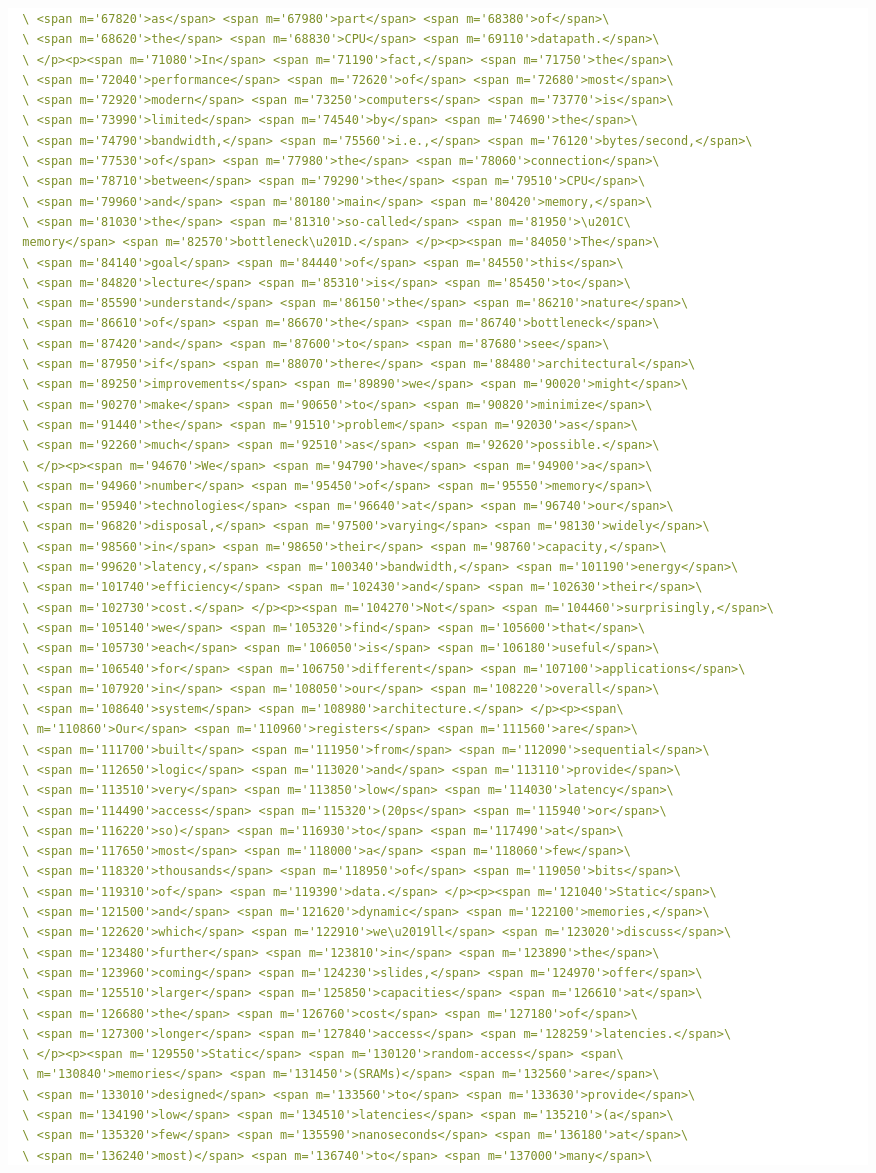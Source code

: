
 ```yaml
  \ <span m='67820'>as</span> <span m='67980'>part</span> <span m='68380'>of</span>\
  \ <span m='68620'>the</span> <span m='68830'>CPU</span> <span m='69110'>datapath.</span>\
  \ </p><p><span m='71080'>In</span> <span m='71190'>fact,</span> <span m='71750'>the</span>\
  \ <span m='72040'>performance</span> <span m='72620'>of</span> <span m='72680'>most</span>\
  \ <span m='72920'>modern</span> <span m='73250'>computers</span> <span m='73770'>is</span>\
  \ <span m='73990'>limited</span> <span m='74540'>by</span> <span m='74690'>the</span>\
  \ <span m='74790'>bandwidth,</span> <span m='75560'>i.e.,</span> <span m='76120'>bytes/second,</span>\
  \ <span m='77530'>of</span> <span m='77980'>the</span> <span m='78060'>connection</span>\
  \ <span m='78710'>between</span> <span m='79290'>the</span> <span m='79510'>CPU</span>\
  \ <span m='79960'>and</span> <span m='80180'>main</span> <span m='80420'>memory,</span>\
  \ <span m='81030'>the</span> <span m='81310'>so-called</span> <span m='81950'>\u201C\
  memory</span> <span m='82570'>bottleneck\u201D.</span> </p><p><span m='84050'>The</span>\
  \ <span m='84140'>goal</span> <span m='84440'>of</span> <span m='84550'>this</span>\
  \ <span m='84820'>lecture</span> <span m='85310'>is</span> <span m='85450'>to</span>\
  \ <span m='85590'>understand</span> <span m='86150'>the</span> <span m='86210'>nature</span>\
  \ <span m='86610'>of</span> <span m='86670'>the</span> <span m='86740'>bottleneck</span>\
  \ <span m='87420'>and</span> <span m='87600'>to</span> <span m='87680'>see</span>\
  \ <span m='87950'>if</span> <span m='88070'>there</span> <span m='88480'>architectural</span>\
  \ <span m='89250'>improvements</span> <span m='89890'>we</span> <span m='90020'>might</span>\
  \ <span m='90270'>make</span> <span m='90650'>to</span> <span m='90820'>minimize</span>\
  \ <span m='91440'>the</span> <span m='91510'>problem</span> <span m='92030'>as</span>\
  \ <span m='92260'>much</span> <span m='92510'>as</span> <span m='92620'>possible.</span>\
  \ </p><p><span m='94670'>We</span> <span m='94790'>have</span> <span m='94900'>a</span>\
  \ <span m='94960'>number</span> <span m='95450'>of</span> <span m='95550'>memory</span>\
  \ <span m='95940'>technologies</span> <span m='96640'>at</span> <span m='96740'>our</span>\
  \ <span m='96820'>disposal,</span> <span m='97500'>varying</span> <span m='98130'>widely</span>\
  \ <span m='98560'>in</span> <span m='98650'>their</span> <span m='98760'>capacity,</span>\
  \ <span m='99620'>latency,</span> <span m='100340'>bandwidth,</span> <span m='101190'>energy</span>\
  \ <span m='101740'>efficiency</span> <span m='102430'>and</span> <span m='102630'>their</span>\
  \ <span m='102730'>cost.</span> </p><p><span m='104270'>Not</span> <span m='104460'>surprisingly,</span>\
  \ <span m='105140'>we</span> <span m='105320'>find</span> <span m='105600'>that</span>\
  \ <span m='105730'>each</span> <span m='106050'>is</span> <span m='106180'>useful</span>\
  \ <span m='106540'>for</span> <span m='106750'>different</span> <span m='107100'>applications</span>\
  \ <span m='107920'>in</span> <span m='108050'>our</span> <span m='108220'>overall</span>\
  \ <span m='108640'>system</span> <span m='108980'>architecture.</span> </p><p><span\
  \ m='110860'>Our</span> <span m='110960'>registers</span> <span m='111560'>are</span>\
  \ <span m='111700'>built</span> <span m='111950'>from</span> <span m='112090'>sequential</span>\
  \ <span m='112650'>logic</span> <span m='113020'>and</span> <span m='113110'>provide</span>\
  \ <span m='113510'>very</span> <span m='113850'>low</span> <span m='114030'>latency</span>\
  \ <span m='114490'>access</span> <span m='115320'>(20ps</span> <span m='115940'>or</span>\
  \ <span m='116220'>so)</span> <span m='116930'>to</span> <span m='117490'>at</span>\
  \ <span m='117650'>most</span> <span m='118000'>a</span> <span m='118060'>few</span>\
  \ <span m='118320'>thousands</span> <span m='118950'>of</span> <span m='119050'>bits</span>\
  \ <span m='119310'>of</span> <span m='119390'>data.</span> </p><p><span m='121040'>Static</span>\
  \ <span m='121500'>and</span> <span m='121620'>dynamic</span> <span m='122100'>memories,</span>\
  \ <span m='122620'>which</span> <span m='122910'>we\u2019ll</span> <span m='123020'>discuss</span>\
  \ <span m='123480'>further</span> <span m='123810'>in</span> <span m='123890'>the</span>\
  \ <span m='123960'>coming</span> <span m='124230'>slides,</span> <span m='124970'>offer</span>\
  \ <span m='125510'>larger</span> <span m='125850'>capacities</span> <span m='126610'>at</span>\
  \ <span m='126680'>the</span> <span m='126760'>cost</span> <span m='127180'>of</span>\
  \ <span m='127300'>longer</span> <span m='127840'>access</span> <span m='128259'>latencies.</span>\
  \ </p><p><span m='129550'>Static</span> <span m='130120'>random-access</span> <span\
  \ m='130840'>memories</span> <span m='131450'>(SRAMs)</span> <span m='132560'>are</span>\
  \ <span m='133010'>designed</span> <span m='133560'>to</span> <span m='133630'>provide</span>\
  \ <span m='134190'>low</span> <span m='134510'>latencies</span> <span m='135210'>(a</span>\
  \ <span m='135320'>few</span> <span m='135590'>nanoseconds</span> <span m='136180'>at</span>\
  \ <span m='136240'>most)</span> <span m='136740'>to</span> <span m='137000'>many</span>\
```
== == ==
Wherever "latency" appears in a line of the entries, copy that line.

  \ <span m='99620'>latency,</span> <span m='100340'>bandwidth,</span> <span m='101190'>energy</span>\
  \ <span m='113510'>very</span> <span m='113850'>low</span> <span m='114030'>latency</span>\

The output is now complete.